On July 8, 1797, Abraham Johnstone, a free black man born into slavery in Delaware, was executed in Woodbury, New Jersey, for the crime of murder. If you asked him, though, he was innocent. And if you were present at his execution or at his public address to Woodbury’s people of color on July 2, he would have told you so, whether or not you were wondering.
This untidy text, printed in Philadelphia in 1797 and titled The Address of Abraham Johnstone, a Black Man, Who Was Hanged at Woodbury, in the County of Glocester, and State of New Jersey, on Saturday the the [sic] 8th day of July Last; To the People of Colour. To Which is Added His Dying Confession or Declaration. Also, a Copy of a Letter to His Wife, Written the Day Previous to His Execution, is as much a valuable account of the shape of anti-blackness in Johnstone’s moment as it is a testament to Johnstone’s particular views, delusions, and shortcomings. Its untidiness stems in part from the fact that it is actually a compilation of three short documents: Johnstone’s address, advertised in the publisher’s preface as a “wholesome admonition, together with some general observations on the present situation of those of his colour”; his dying confession, in which he confesses almost nothing and instead names those who supplied false testimony against him; and, most curiously, a farewell letter to his wife, Sarah, written when she declined a final opportunity to visit him in jail.
Considered discretely, these documents take forms that will be recognizable to those who study the archives of the African diaspora in North America. Sentimental reformist oration, fugitive confession, and the personal epistle are all represented in this text. But the apposition of these genres, especially in light of Johnstone’s possibly wrongful conviction and turbulent private life, transforms each of them in revealing ways. In his address, for example, Johnstone advises his brethren to earn freedom and the provision of rights by adopting “a just, upright, sober, honest and diligently industrious, manner of life and purity of morals to improve that favourable disposition [toward blacks, among liberal whites], and if possible ripen it in to esteem for ye all.” With this admonition, Johnson insists upon an eighteenth-century version of what we might now recognize as a politics of respectability. Our understanding of his insistence cannot help but be warped, however, by an overwhelming sense, present in the dying confession, that a long record of such behavior did not protect Johnstone. His recollection of his movements in and out of slavery, fugitivity, employment, and precarity depict hard, steady work as both a necessary condition on his freedom and a practice that is, paradoxically, least accessible to him when he is a “free” laborer. Under the light of this contradiction, Johnstone’s proud memories of a life of hard work appear out of step with the allegations of perjury that follow them—allegations, interlaced with professions of forgiveness for those who testified against him, that feel heavy with anger, shame, and desperation.

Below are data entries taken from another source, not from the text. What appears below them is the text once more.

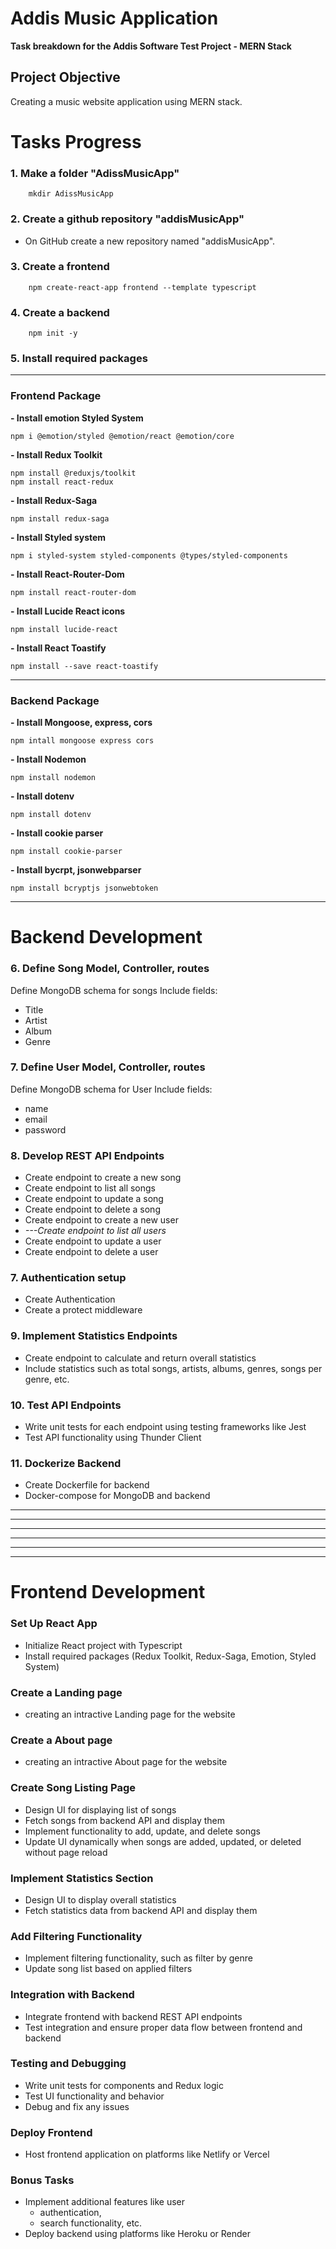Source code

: # Addis Music Application 

**Task breakdown for the Addis Software Test Project - MERN Stack**
## Project Objective
Creating a music website application using MERN stack.



# Tasks Progress

### 1. Make a folder **"AdissMusicApp"**
   
        mkdir AdissMusicApp

### 2. Create a github repository **"addisMusicApp"** 
   
   - On GitHub create a new repository named "addisMusicApp".
### 3. Create a frontend

        npm create-react-app frontend --template typescript

### 4. Create a backend 

        npm init -y

### 5. Install required packages 

----
### Frontend Package

**- Install emotion Styled System**   

    npm i @emotion/styled @emotion/react @emotion/core

**- Install Redux Toolkit**

    npm install @reduxjs/toolkit
    npm install react-redux
**- Install Redux-Saga**

    npm install redux-saga
**- Install Styled system**

    npm i styled-system styled-components @types/styled-components
**- Install React-Router-Dom**

    npm install react-router-dom
**- Install Lucide React icons**

    npm install lucide-react
**- Install React Toastify** 

    npm install --save react-toastify
---

### Backend Package

**- Install Mongoose, express, cors**

    npm intall mongoose express cors
**- Install Nodemon**

    npm install nodemon
**- Install dotenv**

    npm install dotenv
**- Install cookie parser**

    npm install cookie-parser
**- Install bycrpt, jsonwebparser**

    npm install bcryptjs jsonwebtoken
---

# Backend Development 

### 6. Define Song Model, Controller, routes

Define MongoDB schema for songs Include fields:
- Title
- Artist
- Album
- Genre

### 7. Define User Model, Controller, routes 

Define MongoDB schema for User Include fields:
- name
- email
- password
  
### 8. Develop REST API Endpoints

- Create endpoint to create a new song
- Create endpoint to list all songs
- Create endpoint to update a song
- Create endpoint to delete a song
- Create endpoint to create a new user
- *---Create endpoint to list all users*
- Create endpoint to update a user
- Create endpoint to delete a user

### 7. Authentication setup
- Create Authentication 
- Create a protect middleware
  

### 9. Implement Statistics Endpoints

- Create endpoint to calculate and return overall statistics
- Include statistics such as total songs, artists, albums, genres, songs per genre, etc.
  
### 10. Test API Endpoints

- Write unit tests for each endpoint using testing frameworks like Jest
- Test API functionality using Thunder Client
  
### 11. Dockerize Backend

- Create Dockerfile for backend
- Docker-compose for MongoDB and backend
  


---
---
---
---
---
---



# Frontend Development

### Set Up React App

- Initialize React project with Typescript
- Install required packages (Redux Toolkit, Redux-Saga, Emotion, Styled System)

### Create a Landing page
- creating an intractive Landing page for the website
  
### Create a About page
- creating an intractive About page for the website

### Create Song Listing Page

- Design UI for displaying list of songs
- Fetch songs from backend API and display them
- Implement functionality to add, update, and delete songs
- Update UI dynamically when songs are added, updated, or deleted without page reload

### Implement Statistics Section

- Design UI to display overall statistics
- Fetch statistics data from backend API and display them

### Add Filtering Functionality

- Implement filtering functionality, such as filter by genre
- Update song list based on applied filters

### Integration with Backend

- Integrate frontend with backend REST API endpoints
- Test integration and ensure proper data flow between frontend and backend

### Testing and Debugging

- Write unit tests for components and Redux logic
- Test UI functionality and behavior
- Debug and fix any issues

### Deploy Frontend

- Host frontend application on platforms like Netlify or Vercel

### Bonus Tasks

- Implement additional features like user 
    - authentication, 
    - search functionality, etc.
- Deploy backend using platforms like Heroku or Render

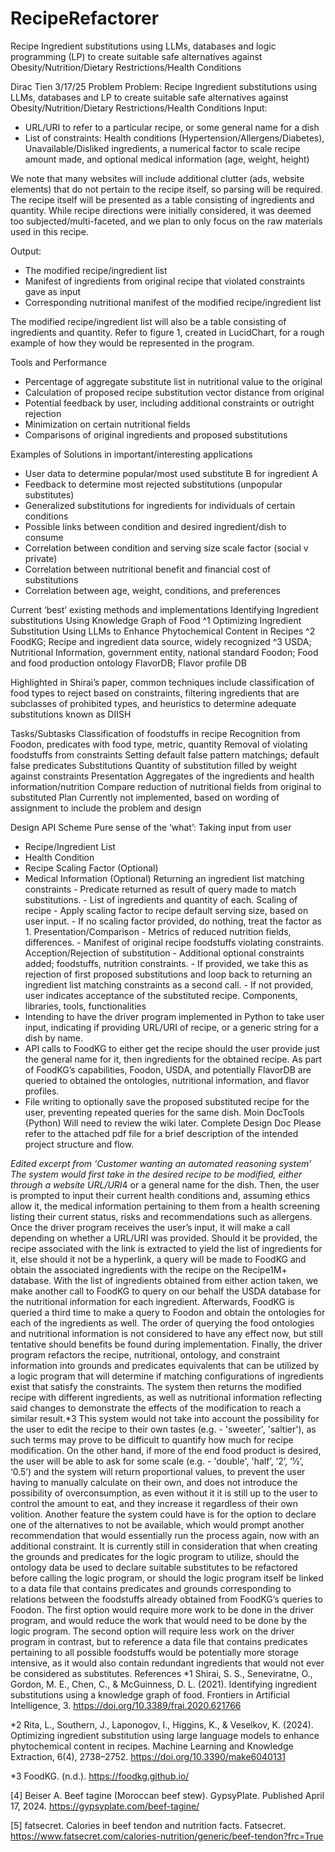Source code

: # RecipeRefactorer
Recipe Ingredient substitutions using LLMs, databases and logic programming (LP) to create suitable safe alternatives against Obesity/Nutrition/Dietary Restrictions/Health Conditions

Dirac Tien								           3/17/25
Problem
Problem: Recipe Ingredient substitutions using LLMs, databases and LP to create suitable safe alternatives against Obesity/Nutrition/Dietary Restrictions/Health Conditions
Input:
- URL/URI to refer to a particular recipe, or some general name for a dish
- List of constraints: Health conditions (Hypertension/Allergens/Diabetes), Unavailable/Disliked ingredients, a numerical factor to scale recipe amount made, and optional medical information (age, weight, height)

We note that many websites will include additional clutter (ads, website elements) that do not pertain to the recipe itself, so parsing will be required. The recipe itself will be presented as a table consisting of ingredients and quantity. While recipe directions were initially considered, it was deemed too subjected/multi-faceted, and we plan to only focus on the raw materials used in this recipe.

Output:
- The modified recipe/ingredient list
- Manifest of ingredients from original recipe that violated constraints gave as input
- Corresponding nutritional manifest of the modified recipe/ingredient list

The modified recipe/ingredient list will also be a table consisting of ingredients and quantity. Refer to figure 1, created in LucidChart, for a rough example of how they would be represented in the program. 

 Tools and Performance
- Percentage of aggregate substitute list in nutritional value to the original
- Calculation of proposed recipe substitution vector distance from original
- Potential feedback by user, including additional constraints or outright rejection
- Minimization on certain nutritional fields
- Comparisons of original ingredients and proposed substitutions

Examples of Solutions in important/interesting applications
- User data to determine popular/most used substitute B for ingredient A
- Feedback to determine most rejected substitutions (unpopular substitutes)
- Generalized substitutions for ingredients for individuals of certain conditions
- Possible links between condition and desired ingredient/dish to consume
- Correlation between condition and serving size scale factor (social v private)
- Correlation between nutritional benefit and financial cost of substitutions
- Correlation between age, weight, conditions, and preferences

Current ‘best’ existing methods and implementations
Identifying Ingredient substitutions Using Knowledge Graph of Food ^1
Optimizing Ingredient Substitution Using LLMs to Enhance Phytochemical Content in Recipes ^2
FoodKG; Recipe and ingredient data source, widely recognized ^3
USDA; Nutritional Information, government entity, national standard
Foodon; Food and food production ontology
FlavorDB; Flavor profile DB

Highlighted in Shirai’s paper, common techniques include classification of food types to reject based on constraints, filtering ingredients that are subclasses of prohibited types, and heuristics to determine adequate substitutions known as DIISH

Tasks/Subtasks
Classification of foodstuffs in recipe
Recognition from Foodon, predicates with food type, metric, quantity
	Removal of violating foodstuffs from constraints
Setting default false pattern matchings; default false predicates
	Substitutions
Quantity of substitution filled by weight against constraints
	Presentation
Aggregates of the ingredients and health information/nutrition
Compare reduction of nutritional fields from original to substituted
Plan
Currently not implemented, based on wording of assignment to include the problem and design







Design
API Scheme
Pure sense of the ‘what’:
Taking input from user
- Recipe/Ingredient List 
- Health Condition 
- Recipe Scaling Factor (Optional) 
- Medical Information (Optional)
Returning an ingredient list matching constraints
			- Predicate returned as result of query made to match substitutions.
			- List of ingredients and quantity of each.
		Scaling of recipe
			- Apply scaling factor to recipe default serving size, based on user input.
			- If no scaling factor provided, do nothing, treat the factor as 1.
		Presentation/Comparison
			- Metrics of reduced nutrition fields, differences.
			- Manifest of original recipe foodstuffs violating constraints.
		Acception/Rejection of substitution
			- Additional optional constraints added; foodstuffs, nutrition constraints.
			- If provided, we take this as rejection of first proposed substitutions and loop back to returning an ingredient list matching constraints as a second call.
			- If not provided, user indicates acceptance of the substituted recipe.
Components, libraries, tools, functionalities
- Intending to have the driver program implemented in Python to take user input, indicating if providing URL/URI of recipe, or a generic string for a dish by name.
- API calls to FoodKG to either get the recipe should the user provide just the general name for it, then ingredients for the obtained recipe. As part of FoodKG’s capabilities, Foodon, USDA, and potentially FlavorDB are queried to obtained the ontologies, nutritional information, and flavor profiles.
- File writing to optionally save the proposed substituted recipe for the user, preventing repeated queries for the same dish.
Moin DocTools (Python)
Will need to review the wiki later.
Complete Design Doc
Please refer to the attached pdf file for a brief description of the intended project structure and flow.

*Edited excerpt from ‘Customer wanting an automated reasoning system’
The system would first take in the desired recipe to be modified, either through a website URL/URI*4 or a general name for the dish. Then, the user is prompted to input their current health conditions and, assuming ethics allow it, the medical information pertaining to them from a health screening listing their current status, risks and recommendations such as allergens. 
Once the driver program receives the user’s input, it will make a call depending on whether a URL/URI was provided. Should it be provided, the recipe associated with the link is extracted to yield the list of ingredients for it, else should it not be a hyperlink, a query will be made to FoodKG and obtain the associated ingredients with the recipe on the Recipe1M+ database. With the list of ingredients obtained from either action taken, we make another call to FoodKG to query on our behalf the USDA database for the nutritional information for each ingredient. Afterwards, FoodKG is queried a third time to make a query to Foodon and obtain the ontologies for each of the ingredients as well. 
The order of querying the food ontologies and nutritional information is not considered to have any effect now, but still tentative should benefits be found during implementation. 
Finally, the driver program refactors the recipe, nutritional, ontology, and constraint information into grounds and predicates equivalents that can be utilized by a logic program that will determine if matching configurations of ingredients exist that satisfy the constraints. The system then returns the modified recipe with different ingredients, as well as nutritional information reflecting said changes to demonstrate the effects of the modification to reach a similar result.*3 
This system would not take into account the possibility for the user to edit the recipe to their own tastes (e.g. - 'sweeter', 'saltier'), as such terms may prove to be difficult to quantify how much for recipe modification. On the other hand, if more of the end food product is desired, the user will be able to ask for some scale (e.g. - 'double', 'half’, ‘2’, ‘½’, ‘0.5’) and the system will return proportional values, to prevent the user having to manually calculate on their own, and does not introduce the possibility of overconsumption, as even without it it is still up to the user to control the amount to eat, and they increase it regardless of their own volition. 
Another feature the system could have is for the option to declare one of the alternatives to not be available, which would prompt another recommendation that would essentially run the process again, now with an additional constraint.
It is currently still in consideration that when creating the grounds and predicates for the logic program to utilize, should the ontology data be used to declare suitable substitutes to be refactored before calling the logic program, or should the logic program itself be linked to a data file that contains predicates and grounds corresponding to relations between the foodstuffs already obtained from FoodKG’s queries to Foodon. 
The first option would require more work to be done in the driver program, and would reduce the work that would need to be done by the logic program. The second option will require less work on the driver program in contrast, but to reference a data file that contains predicates pertaining to all possible foodstuffs would be potentially more storage intensive, as it would also contain redundant ingredients that would not ever be considered as substitutes.
References
*1 Shirai, S. S., Seneviratne, O., Gordon, M. E., Chen, C., & McGuinness, D. L. (2021). Identifying ingredient substitutions using a knowledge graph of food. Frontiers in Artificial Intelligence, 3. https://doi.org/10.3389/frai.2020.621766

*2 Rita, L., Southern, J., Laponogov, I., Higgins, K., & Veselkov, K. (2024). Optimizing ingredient substitution using large language models to enhance phytochemical content in recipes. Machine Learning and Knowledge Extraction, 6(4), 2738–2752. https://doi.org/10.3390/make6040131

*3 FoodKG. (n.d.). https://foodkg.github.io/

[4] Beiser A. Beef tagine (Moroccan beef stew). GypsyPlate. Published April 17, 2024. https://gypsyplate.com/beef-tagine/


[5] fatsecret. Calories in beef tendon and nutrition facts. Fatsecret. https://www.fatsecret.com/calories-nutrition/generic/beef-tendon?frc=True

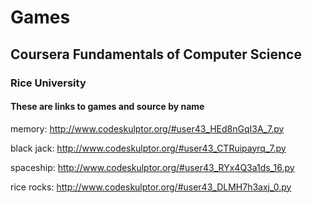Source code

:# Games
## Coursera Fundamentals of Computer Science
### Rice University
#### These are links to games and source by name
memory: http://www.codeskulptor.org/#user43_HEd8nGqI3A_7.py

black jack:  http://www.codeskulptor.org/#user43_CTRuipayrq_7.py

spaceship:   http://www.codeskulptor.org/#user43_RYx4Q3a1ds_16.py

rice rocks:  http://www.codeskulptor.org/#user43_DLMH7h3axj_0.py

Triangulated with this story of the law’s inequity, and with the address’s motivating phantasm of respectability, is the letter’s contribution: a glimpse at Johnstone’s troubled, and at times troubling, relationship with his wife. It might never be known why Sarah decided not to visit her husband before his execution, but the letter indicates that Johnstone had some idea. Loath to admit any culpability for the death of Tom, the “Guinea Negro” he was convicted of killing, Johnstone readily admits to and begs Sarah’s “pardon for all the transgressions I have committed […] against our marriage bed during the time we have been united.” Parallel with this admission, and indeed overwhelming it, are what amount to repeated postmortem efforts to control his wife’s body, in the form of exhortations to “shun and by all means avoid frolic[k]ing and all it’s [sic] attending evil concomitants.” Johnstone’s own adultery and his expression of what we now recognize as a sexist double standard certainly qualify his emphasis on moral respectability—a qualification that is already somewhat legible in his use of the gendered “brethren” to address his people. But how should this contradiction inform our understanding of his unjust treatment before the law? Or his self-presentation as a hard-working and, ultimately, sympathetic figure who earned his emancipation? Or, for that matter, his earnest sense that his earthly persecution resembled that of Christ, whose “life was taken away by false swearing (Alas! so is mine)”?
To move toward answering these questions about Abraham Johnstone would be to shed light on questions that have continued relevance in early American studies and in our political present—questions about the untidy and often contradictory historical entanglements of criminality, respectability, in/justice, sympathy, and freedom. Indeed, to engage critically with Johnstone’s contingent worldview, made visible by this text’s rich navigation of his public and private lives, is to begin taking seriously the story of a person whose lot was to live through, but never work through, such entanglements.